Como o bebê ainda não tem capacidade de julgamento moral, é esperado que ele defenda suas próprias necessidades e que se comporte, logo ao primeiro choro, como um miniegoísta. Os principais responsáveis por desprendê- lo do próprio umbigo são seus pais. São eles que delimitam o horário da amamentação, do sono, da brincadeira, do banho. E, à medida que o baixinho fica mais altinho, novos valores constroem-se de acordo com as experiências que vivencia e seleciona – o que deve ou não ser feito, se é certo ou errado, se é isto ou aquilo, se ele será egoísta ou generoso.
Mas como uma criança vai se tornar generosa hoje se cada um gosta de “ficar no seu quadrado”? Filhos únicos são mais mimados? O que fazer? Como educá-los? Sobre o mito do filho único, a professora Carla Inácio Gonçalves é enfática: “Hoje em dia, uma família grande pode ter vários ‘filhos únicos’”, afirma.
E é aí que entra a questão da individualidade. Na opinião do consultor Stanziani, a sociedade vem, sim, ficando cada vez mais egoísta. “Hoje há prioridade demais para valores individuais e isso gera menos pessoas dispostas a sacrificar seus interesses pelos do outro”, afirma.

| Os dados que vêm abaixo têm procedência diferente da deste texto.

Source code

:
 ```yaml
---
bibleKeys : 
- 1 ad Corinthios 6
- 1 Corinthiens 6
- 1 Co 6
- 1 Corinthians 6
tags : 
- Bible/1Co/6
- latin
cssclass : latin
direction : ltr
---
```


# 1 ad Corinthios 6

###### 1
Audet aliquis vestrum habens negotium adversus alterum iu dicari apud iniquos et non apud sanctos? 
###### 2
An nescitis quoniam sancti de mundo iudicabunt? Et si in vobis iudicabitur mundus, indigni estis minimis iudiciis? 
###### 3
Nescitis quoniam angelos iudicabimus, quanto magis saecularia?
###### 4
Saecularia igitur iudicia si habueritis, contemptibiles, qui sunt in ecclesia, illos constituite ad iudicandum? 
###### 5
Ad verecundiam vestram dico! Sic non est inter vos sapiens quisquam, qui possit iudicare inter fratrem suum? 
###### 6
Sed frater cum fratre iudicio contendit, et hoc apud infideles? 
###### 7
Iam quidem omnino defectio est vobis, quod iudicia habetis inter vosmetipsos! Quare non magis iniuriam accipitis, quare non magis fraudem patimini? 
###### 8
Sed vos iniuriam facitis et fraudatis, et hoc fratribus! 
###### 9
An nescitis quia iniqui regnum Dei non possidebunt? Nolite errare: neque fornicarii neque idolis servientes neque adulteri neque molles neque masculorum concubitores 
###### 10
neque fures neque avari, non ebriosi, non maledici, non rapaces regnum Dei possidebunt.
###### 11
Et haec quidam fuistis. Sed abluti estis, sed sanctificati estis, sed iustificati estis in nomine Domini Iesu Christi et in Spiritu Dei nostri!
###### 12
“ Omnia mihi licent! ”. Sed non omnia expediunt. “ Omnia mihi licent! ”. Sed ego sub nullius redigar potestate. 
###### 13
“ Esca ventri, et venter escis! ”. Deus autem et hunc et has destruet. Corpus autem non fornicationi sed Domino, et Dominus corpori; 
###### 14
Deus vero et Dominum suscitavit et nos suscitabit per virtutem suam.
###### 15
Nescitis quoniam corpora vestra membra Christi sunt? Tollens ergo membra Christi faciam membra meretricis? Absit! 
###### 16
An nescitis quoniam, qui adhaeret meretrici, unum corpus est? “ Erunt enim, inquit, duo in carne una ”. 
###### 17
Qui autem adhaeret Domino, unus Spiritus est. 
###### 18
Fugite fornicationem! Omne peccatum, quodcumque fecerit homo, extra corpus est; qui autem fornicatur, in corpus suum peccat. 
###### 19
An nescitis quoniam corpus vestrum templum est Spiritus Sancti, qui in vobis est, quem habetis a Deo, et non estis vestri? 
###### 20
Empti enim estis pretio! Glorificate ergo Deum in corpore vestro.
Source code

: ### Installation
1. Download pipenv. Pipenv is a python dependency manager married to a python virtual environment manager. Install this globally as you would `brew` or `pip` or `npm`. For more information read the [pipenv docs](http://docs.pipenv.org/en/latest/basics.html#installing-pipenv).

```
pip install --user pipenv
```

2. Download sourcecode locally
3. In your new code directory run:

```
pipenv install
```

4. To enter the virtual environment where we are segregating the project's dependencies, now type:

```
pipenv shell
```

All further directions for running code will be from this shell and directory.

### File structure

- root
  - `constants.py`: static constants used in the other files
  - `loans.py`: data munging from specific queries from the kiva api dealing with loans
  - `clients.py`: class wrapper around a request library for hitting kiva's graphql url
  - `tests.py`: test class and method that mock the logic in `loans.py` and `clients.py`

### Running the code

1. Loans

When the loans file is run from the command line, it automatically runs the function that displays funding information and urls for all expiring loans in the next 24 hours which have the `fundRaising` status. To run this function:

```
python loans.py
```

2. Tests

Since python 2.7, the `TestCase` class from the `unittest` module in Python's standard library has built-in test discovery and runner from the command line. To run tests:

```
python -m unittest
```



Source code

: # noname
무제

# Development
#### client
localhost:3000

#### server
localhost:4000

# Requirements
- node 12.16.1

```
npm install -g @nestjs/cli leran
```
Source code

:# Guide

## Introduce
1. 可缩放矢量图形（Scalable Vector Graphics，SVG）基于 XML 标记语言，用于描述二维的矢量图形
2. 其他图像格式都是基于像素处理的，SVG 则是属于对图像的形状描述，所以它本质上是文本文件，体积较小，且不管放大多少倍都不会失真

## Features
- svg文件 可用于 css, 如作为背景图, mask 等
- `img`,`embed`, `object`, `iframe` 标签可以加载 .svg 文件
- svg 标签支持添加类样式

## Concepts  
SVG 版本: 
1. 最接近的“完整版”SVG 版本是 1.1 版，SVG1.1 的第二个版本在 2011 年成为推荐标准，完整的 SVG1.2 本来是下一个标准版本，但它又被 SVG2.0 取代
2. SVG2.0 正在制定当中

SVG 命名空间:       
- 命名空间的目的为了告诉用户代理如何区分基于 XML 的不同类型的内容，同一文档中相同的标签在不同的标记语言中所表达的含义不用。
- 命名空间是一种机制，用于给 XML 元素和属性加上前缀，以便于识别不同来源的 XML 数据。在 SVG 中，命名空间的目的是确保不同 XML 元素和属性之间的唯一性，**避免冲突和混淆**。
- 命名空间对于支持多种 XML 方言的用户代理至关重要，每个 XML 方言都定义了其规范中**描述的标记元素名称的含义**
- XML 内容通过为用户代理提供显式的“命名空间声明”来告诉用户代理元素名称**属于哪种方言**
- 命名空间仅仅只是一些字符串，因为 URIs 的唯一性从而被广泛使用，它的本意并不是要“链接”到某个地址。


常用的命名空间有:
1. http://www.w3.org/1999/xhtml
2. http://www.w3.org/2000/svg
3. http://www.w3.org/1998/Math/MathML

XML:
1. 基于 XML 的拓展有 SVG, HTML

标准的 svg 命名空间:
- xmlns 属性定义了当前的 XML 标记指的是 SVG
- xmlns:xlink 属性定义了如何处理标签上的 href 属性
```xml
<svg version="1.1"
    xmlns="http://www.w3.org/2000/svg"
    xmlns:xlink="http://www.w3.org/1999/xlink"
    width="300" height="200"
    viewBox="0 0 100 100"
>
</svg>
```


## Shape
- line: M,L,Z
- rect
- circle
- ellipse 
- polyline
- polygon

Nem tudo está perdido, mas, como diz a psicopedagoga Márcia Reda, a mudança deve começar cedo, dentro de casa. “A família tem que encontrar o equilíbrio entre o tempo que cada um tem para si e para o filho. Não adianta passar um dia inteiro com o pequeno e não interagir com ele”, diz.
Atender ao telefone, ver TV, passar roupa ou fazer qualquer outra coisa que distraia os pais da criança é hora-quantidade e não tempo-qualidade. “É muito melhor ficar apenas duas horas com o baixinho que passar um dia inteiro sem ouvi-lo”, afirma Márcia.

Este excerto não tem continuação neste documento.